One year at Oxford became five; in addition to working at the university’s famed pain relief unit, he spent time at the local hospice, researched morphine and pain relief, became fascinated by distilling and challenging research used to support treatment decisions, and achieved a doctorate on the synthesis of health knowledge. Having collected and coded most of the clinical trials in pain relief, and led the development of the Jadad scale, used to assess the quality of clinical trials, he became a founding member of the Cochrane Collaboration and his work supported the creation of the pain, palliative and supportive care group, and the Cochrane Consumer Network.

“Through my visits to the hospice I became more familiar with palliative care, which in Colombia was almost completely unknown at the time. At the hospice, people were devoting their lives to enabling a good end,” he says.

“I hadn’t been exposed to death much in my entire career. Death was the enemy, something to fight; a taboo. If someone died in intensive care it was because we failed. I was coming from that hard core tradition.”

Just as he was starting to appreciate a gap in what the health system offered to people as they were dying, and what they needed, the internet started to emerge, and as an academic, he was among the first privileged to have email.

“I also became aware of the web before it was commercially available. I said if this thing were available to everyone, it would allow every human to have access to the best knowledge about everything. I could see how it could bridge that gap between what people need and what the health care system is offering them.”

Dr Jadad moved to Canada after scoring a plum role within McMaster University’s clinical epidemiology, where he led the health informatics research unit, the Canadian Cochrane Centre and Network and founded the McMaster Evidence-based Practice Centre.

Several books, and high-flying evidence-based roles later, Dr Jadad went on to become the founding Rose Family Chair in Supportive Care, the Canada Research Chair in eHealth Innovation, and founder of Canada’s Centre for Global eHealth Innovation, which has a space designed as a simulator of the future. He describes the centre as being like a movie set, with moveable floors, walls and ceilings, which can be used to create a prototype of schools, clinics or the hospices of the future. The Centre’s many projects range from designing web-based tools to improve management of chronic pain, creating a sleep app for teenagers, and improving workflow in teams responding to critical care incidents.

Dr Jadad has also recently co-authored a book titled “Beginning from the End”, which will flavour his Australian conference presentation. Consistent with how he lives his life, and how his career has unfolded, he says he will be encouraging delegates to dream, see how far they can push the envelope, and not be restricted by history or how things have been. He will also pose the question, “Does humanity need palliative care?”.

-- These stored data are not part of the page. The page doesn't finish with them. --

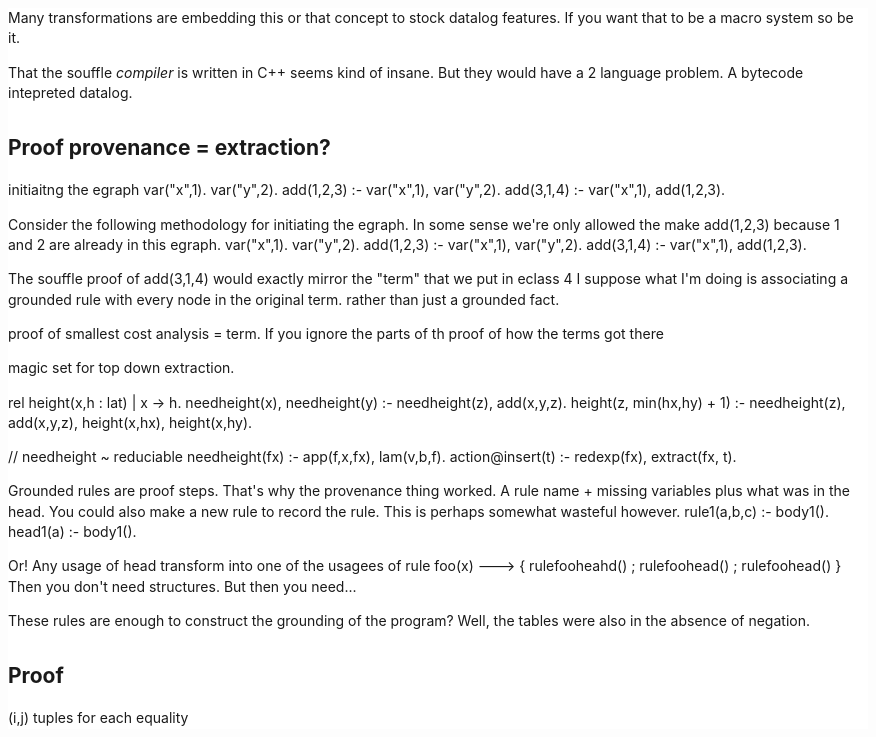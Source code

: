 Many transformations are embedding this or that concept to stock datalog features. If you want that to be a macro system so be it.

That the souffle _compiler_ is written in C++ seems kind of insane. But they would have a 2 language problem.
A bytecode intepreted datalog.

## Proof provenance = extraction?
initiaitng the egraph
var("x",1).
var("y",2).
add(1,2,3) :- var("x",1), var("y",2).
add(3,1,4) :- var("x",1), add(1,2,3).

Consider the following methodology for initiating the egraph. In some sense we're only allowed the make add(1,2,3) because 1 and 2 are already in this egraph.
var("x",1).
var("y",2).
add(1,2,3) :- var("x",1), var("y",2).
add(3,1,4) :- var("x",1), add(1,2,3).

The souffle proof of add(3,1,4) would exactly mirror the "term" that we put in eclass 4
I suppose what I'm doing is associating a grounded rule with every node in the original term.
rather than just a grounded fact.

proof of smallest cost analysis = term. If you ignore the parts of th proof of how the terms got there

magic set for top down extraction.

rel height(x,h : lat) | x -> h.
needheight(x), needheight(y) :- needheight(z), add(x,y,z).
height(z, min(hx,hy) + 1) :- needheight(z), add(x,y,z), height(x,hx), height(x,hy).


// needheight ~ reduciable
needheight(fx) :- app(f,x,fx), lam(v,b,f).
action@insert(t) :- redexp(fx), extract(fx, t).


Grounded rules are proof steps.
That's why the provenance thing worked. A rule name + missing variables plus what was in the head.
You could also make a new rule to record the rule. This is perhaps somewhat wasteful however.
rule1(a,b,c) :- body1().
head1(a) :- body1().

Or! Any usage of head transform into one of the usagees of rule
foo(x) --->  { rulefooheahd() ; rulefoohead() ; rulefoohead() } 
Then you don't need structures. But then you need...

These rules are enough to construct the grounding of the program?
Well, the tables were also in the absence of negation.

## Proof
(i,j) tuples for each equality
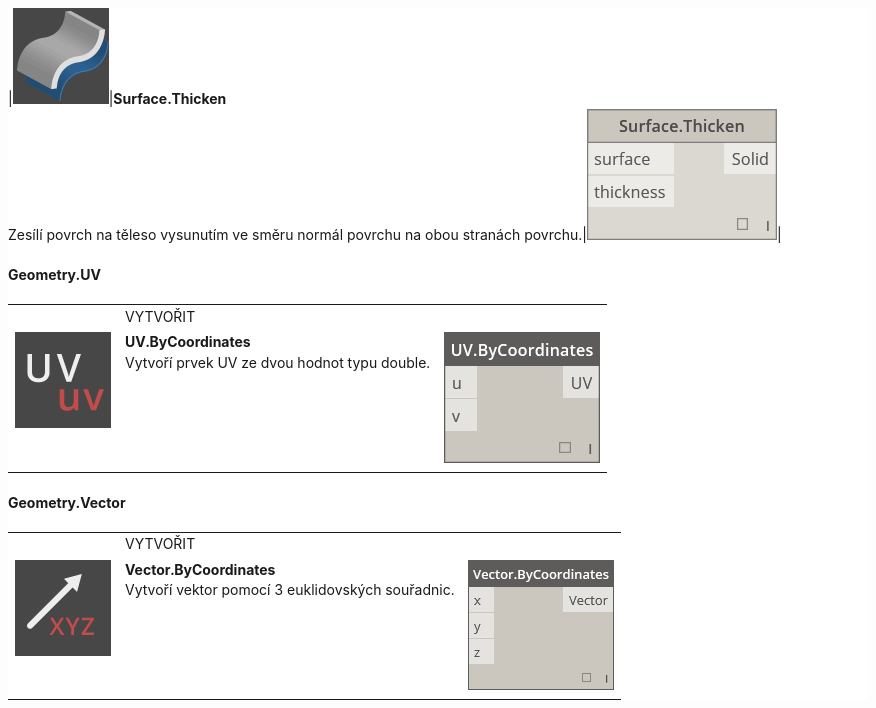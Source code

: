 |![OBRÁZEK](images/A-2/Autodesk.DesignScript.Geometry.Surface.Thicken.double.Large.png)|**Surface.Thicken**<br>Zesílí povrch na těleso vysunutím ve směru normál povrchu na obou stranách povrchu.|![OBRÁZEK](images/nodes/Surface.Thicken.png)|

#### Geometry.UV

||||
| -- | -- | -- |
||VYTVOŘIT||
|![OBRÁZEK](images/A-2/Autodesk.DesignScript.Geometry.UV.ByCoordinates.Large.png)|**UV.ByCoordinates**<br>Vytvoří prvek UV ze dvou hodnot typu double.|![OBRÁZEK](images/nodes/UV.ByCoordinates.png)|

#### Geometry.Vector

||||
| -- | -- | -- |
||VYTVOŘIT||
|![OBRÁZEK](images/A-2/Autodesk.DesignScript.Geometry.Vector.ByCoordinates.double-double-double.Large.png)|**Vector.ByCoordinates**<br>Vytvoří vektor pomocí 3 euklidovských souřadnic.|![OBRÁZEK](images/nodes/Vector.ByCoordinates.png)|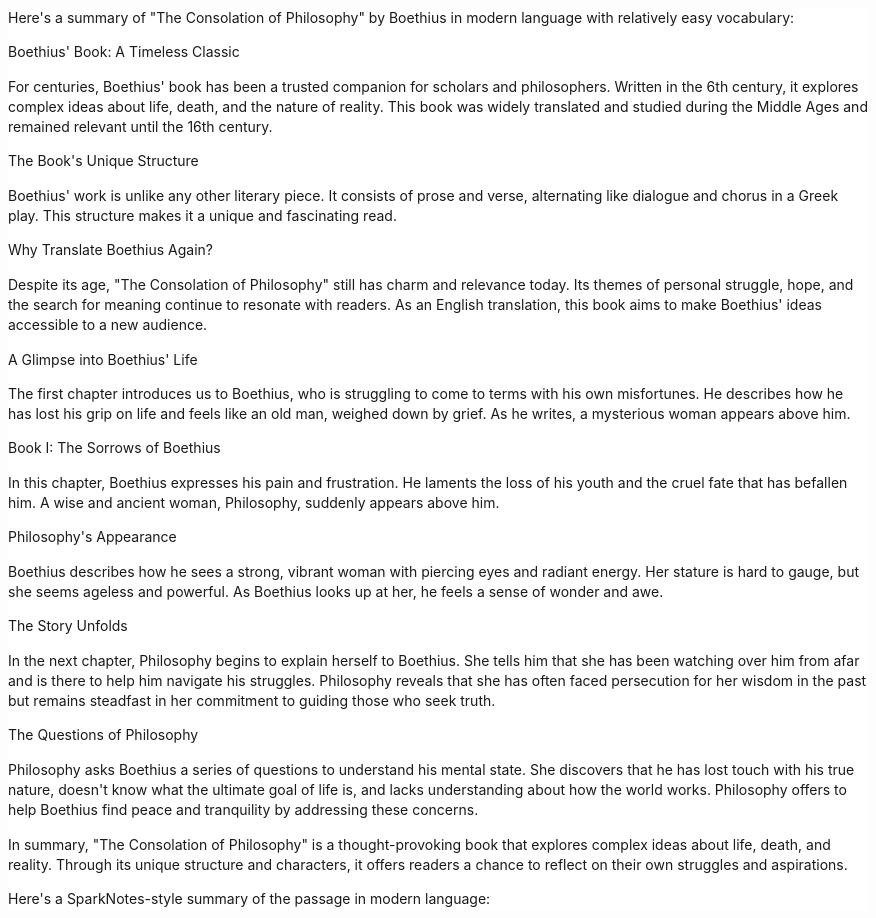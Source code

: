 

Here's a summary of "The Consolation of Philosophy" by Boethius in modern language with relatively easy vocabulary:

Boethius' Book: A Timeless Classic

For centuries, Boethius' book has been a trusted companion for scholars and philosophers. Written in the 6th century, it explores complex ideas about life, death, and the nature of reality. This book was widely translated and studied during the Middle Ages and remained relevant until the 16th century.

The Book's Unique Structure

Boethius' work is unlike any other literary piece. It consists of prose and verse, alternating like dialogue and chorus in a Greek play. This structure makes it a unique and fascinating read.

Why Translate Boethius Again?

Despite its age, "The Consolation of Philosophy" still has charm and relevance today. Its themes of personal struggle, hope, and the search for meaning continue to resonate with readers. As an English translation, this book aims to make Boethius' ideas accessible to a new audience.

A Glimpse into Boethius' Life

The first chapter introduces us to Boethius, who is struggling to come to terms with his own misfortunes. He describes how he has lost his grip on life and feels like an old man, weighed down by grief. As he writes, a mysterious woman appears above him.

Book I: The Sorrows of Boethius

In this chapter, Boethius expresses his pain and frustration. He laments the loss of his youth and the cruel fate that has befallen him. A wise and ancient woman, Philosophy, suddenly appears above him.

Philosophy's Appearance

Boethius describes how he sees a strong, vibrant woman with piercing eyes and radiant energy. Her stature is hard to gauge, but she seems ageless and powerful. As Boethius looks up at her, he feels a sense of wonder and awe.

The Story Unfolds

In the next chapter, Philosophy begins to explain herself to Boethius. She tells him that she has been watching over him from afar and is there to help him navigate his struggles. Philosophy reveals that she has often faced persecution for her wisdom in the past but remains steadfast in her commitment to guiding those who seek truth.

The Questions of Philosophy

Philosophy asks Boethius a series of questions to understand his mental state. She discovers that he has lost touch with his true nature, doesn't know what the ultimate goal of life is, and lacks understanding about how the world works. Philosophy offers to help Boethius find peace and tranquility by addressing these concerns.

In summary, "The Consolation of Philosophy" is a thought-provoking book that explores complex ideas about life, death, and reality. Through its unique structure and characters, it offers readers a chance to reflect on their own struggles and aspirations.

Here's a SparkNotes-style summary of the passage in modern language:

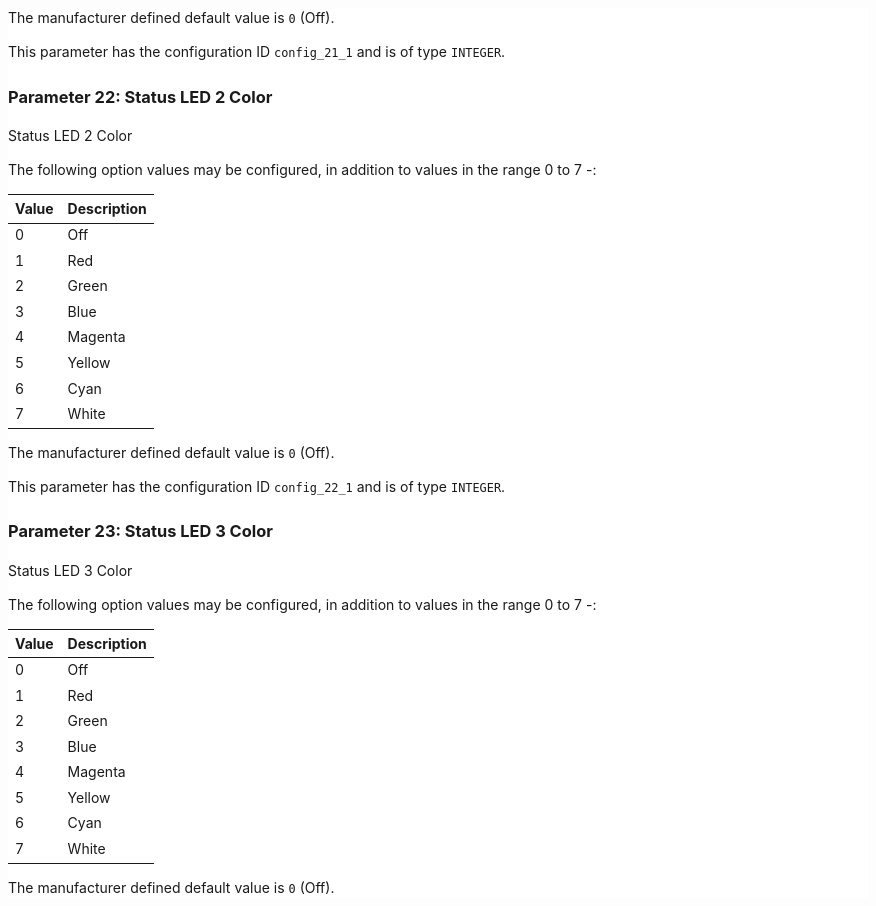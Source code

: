 The manufacturer defined default value is ```0``` (Off).

This parameter has the configuration ID ```config_21_1``` and is of type ```INTEGER```.


### Parameter 22: Status LED 2 Color

Status LED 2 Color

The following option values may be configured, in addition to values in the range 0 to 7 -:

| Value  | Description |
|--------|-------------|
| 0 | Off |
| 1 | Red |
| 2 | Green |
| 3 | Blue |
| 4 | Magenta |
| 5 | Yellow |
| 6 | Cyan |
| 7 | White |

The manufacturer defined default value is ```0``` (Off).

This parameter has the configuration ID ```config_22_1``` and is of type ```INTEGER```.


### Parameter 23: Status LED 3 Color

Status LED 3 Color

The following option values may be configured, in addition to values in the range 0 to 7 -:

| Value  | Description |
|--------|-------------|
| 0 | Off |
| 1 | Red |
| 2 | Green |
| 3 | Blue |
| 4 | Magenta |
| 5 | Yellow |
| 6 | Cyan |
| 7 | White |

The manufacturer defined default value is ```0``` (Off).
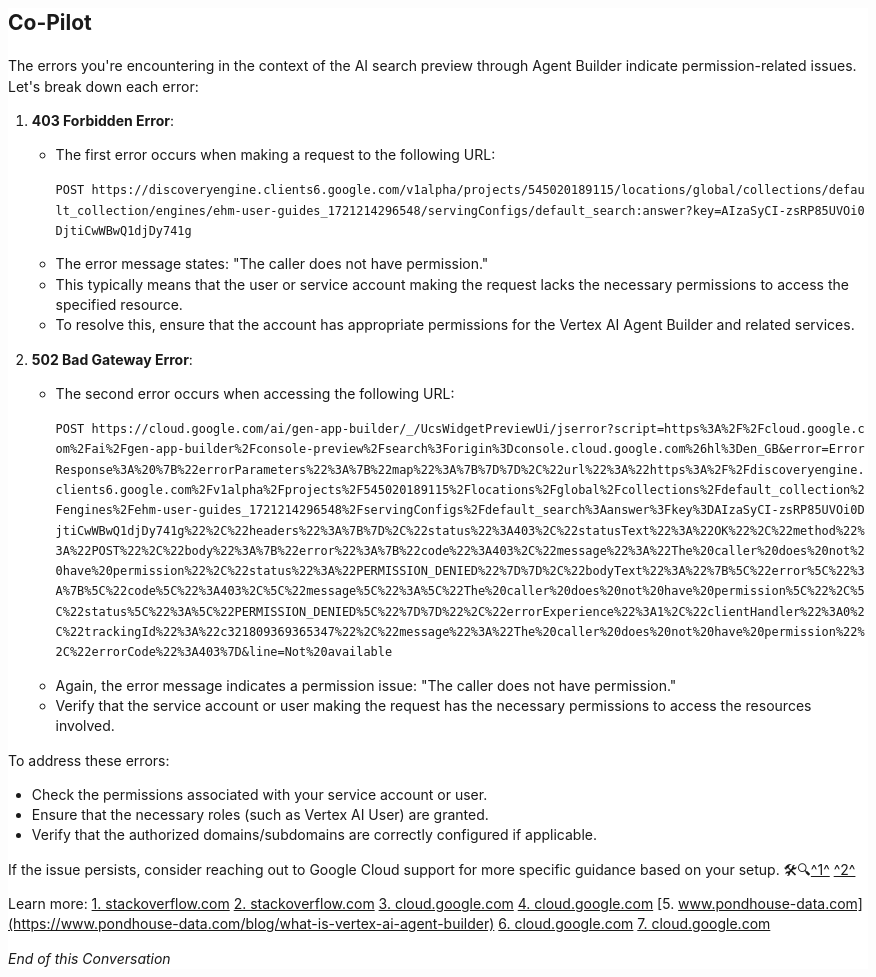 ## Co-Pilot
[1]: https://cloud.google.com/generative-ai-app-builder/docs/get-search-summaries ""
[2]: https://cloud.google.com/generative-ai-app-builder/docs/generic-search-checklist ""
[3]: https://www.pondhouse-data.com/blog/what-is-vertex-ai-agent-builder ""
[4]: https://cloud.google.com/generative-ai-app-builder/docs/preview-search-results ""
[5]: https://cloud.google.com/vertex-ai/docs/general/troubleshooting-workbench ""
[6]: https://stackoverflow.com/questions/78176807/title-403-permission-denied-error-when-accessing-google-ai-platform-model ""
[7]: https://stackoverflow.com/questions/78539855/getting-configuration-is-not-authorized-error-while-deploying-gcp-vertex-ai-ag ""

The errors you're encountering in the context of the AI search preview through Agent Builder indicate permission-related issues. Let's break down each error:

1. **403 Forbidden Error**:
   - The first error occurs when making a request to the following URL:
     ```
     POST https://discoveryengine.clients6.google.com/v1alpha/projects/545020189115/locations/global/collections/default_collection/engines/ehm-user-guides_1721214296548/servingConfigs/default_search:answer?key=AIzaSyCI-zsRP85UVOi0DjtiCwWBwQ1djDy741g
     ```
   - The error message states: "The caller does not have permission."
   - This typically means that the user or service account making the request lacks the necessary permissions to access the specified resource.
   - To resolve this, ensure that the account has appropriate permissions for the Vertex AI Agent Builder and related services.

2. **502 Bad Gateway Error**:
   - The second error occurs when accessing the following URL:
     ```
     POST https://cloud.google.com/ai/gen-app-builder/_/UcsWidgetPreviewUi/jserror?script=https%3A%2F%2Fcloud.google.com%2Fai%2Fgen-app-builder%2Fconsole-preview%2Fsearch%3Forigin%3Dconsole.cloud.google.com%26hl%3Den_GB&error=ErrorResponse%3A%20%7B%22errorParameters%22%3A%7B%22map%22%3A%7B%7D%7D%2C%22url%22%3A%22https%3A%2F%2Fdiscoveryengine.clients6.google.com%2Fv1alpha%2Fprojects%2F545020189115%2Flocations%2Fglobal%2Fcollections%2Fdefault_collection%2Fengines%2Fehm-user-guides_1721214296548%2FservingConfigs%2Fdefault_search%3Aanswer%3Fkey%3DAIzaSyCI-zsRP85UVOi0DjtiCwWBwQ1djDy741g%22%2C%22headers%22%3A%7B%7D%2C%22status%22%3A403%2C%22statusText%22%3A%22OK%22%2C%22method%22%3A%22POST%22%2C%22body%22%3A%7B%22error%22%3A%7B%22code%22%3A403%2C%22message%22%3A%22The%20caller%20does%20not%20have%20permission%22%2C%22status%22%3A%22PERMISSION_DENIED%22%7D%7D%2C%22bodyText%22%3A%22%7B%5C%22error%5C%22%3A%7B%5C%22code%5C%22%3A403%2C%5C%22message%5C%22%3A%5C%22The%20caller%20does%20not%20have%20permission%5C%22%2C%5C%22status%5C%22%3A%5C%22PERMISSION_DENIED%5C%22%7D%7D%22%2C%22errorExperience%22%3A1%2C%22clientHandler%22%3A0%2C%22trackingId%22%3A%22c321809369365347%22%2C%22message%22%3A%22The%20caller%20does%20not%20have%20permission%22%2C%22errorCode%22%3A403%7D&line=Not%20available
     ```
   - Again, the error message indicates a permission issue: "The caller does not have permission."
   - Verify that the service account or user making the request has the necessary permissions to access the resources involved.

To address these errors:
- Check the permissions associated with your service account or user.
- Ensure that the necessary roles (such as Vertex AI User) are granted.
- Verify that the authorized domains/subdomains are correctly configured if applicable.

If the issue persists, consider reaching out to Google Cloud support for more specific guidance based on your setup. 🛠️🔍[^1^][6] [^2^][7]

Learn more: [1. stackoverflow.com](https://stackoverflow.com/questions/78176807/title-403-permission-denied-error-when-accessing-google-ai-platform-model) 
[2. stackoverflow.com](https://stackoverflow.com/questions/78539855/getting-configuration-is-not-authorized-error-while-deploying-gcp-vertex-ai-ag) 
[3. cloud.google.com](https://cloud.google.com/generative-ai-app-builder/docs/get-search-summaries) 
[4. cloud.google.com](https://cloud.google.com/generative-ai-app-builder/docs/generic-search-checklist) 
[5. www.pondhouse-data.com](https://www.pondhouse-data.com/blog/what-is-vertex-ai-agent-builder) 
[6. cloud.google.com](https://cloud.google.com/generative-ai-app-builder/docs/preview-search-results) 
[7. cloud.google.com](https://cloud.google.com/vertex-ai/docs/general/troubleshooting-workbench)  

*End of this Conversation*


[2]: https://www.pondhouse-data.com/blog/what-is-vertex-ai-agent-builder ""
[3]: https://cloud.google.com/generative-ai-app-builder/docs/preview-search-results ""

“I want to propose that we die, as individuals and as a species, with panache, in style. This would require making collective efforts to ensure that we support each other to live in fully until the very end. To achieve this, we must figure out the best way to enjoy the interval from the time we are born to the very end. At a minimum, we must make explicit the way in which we would not like to die, and get reassurance that our desires would be granted, whenever possible, with compassion and proficiency, and free of judgement and barriers,” says Dr Jadad.

“The palliative care community has a unique opportunity to go beyond the medical model, leading a serious discussion as to how we should live our lives, and view the end as a great starting point to re-imagine and transform the whole.

“The only way to achieve a good death is to live a good life, until the last breath.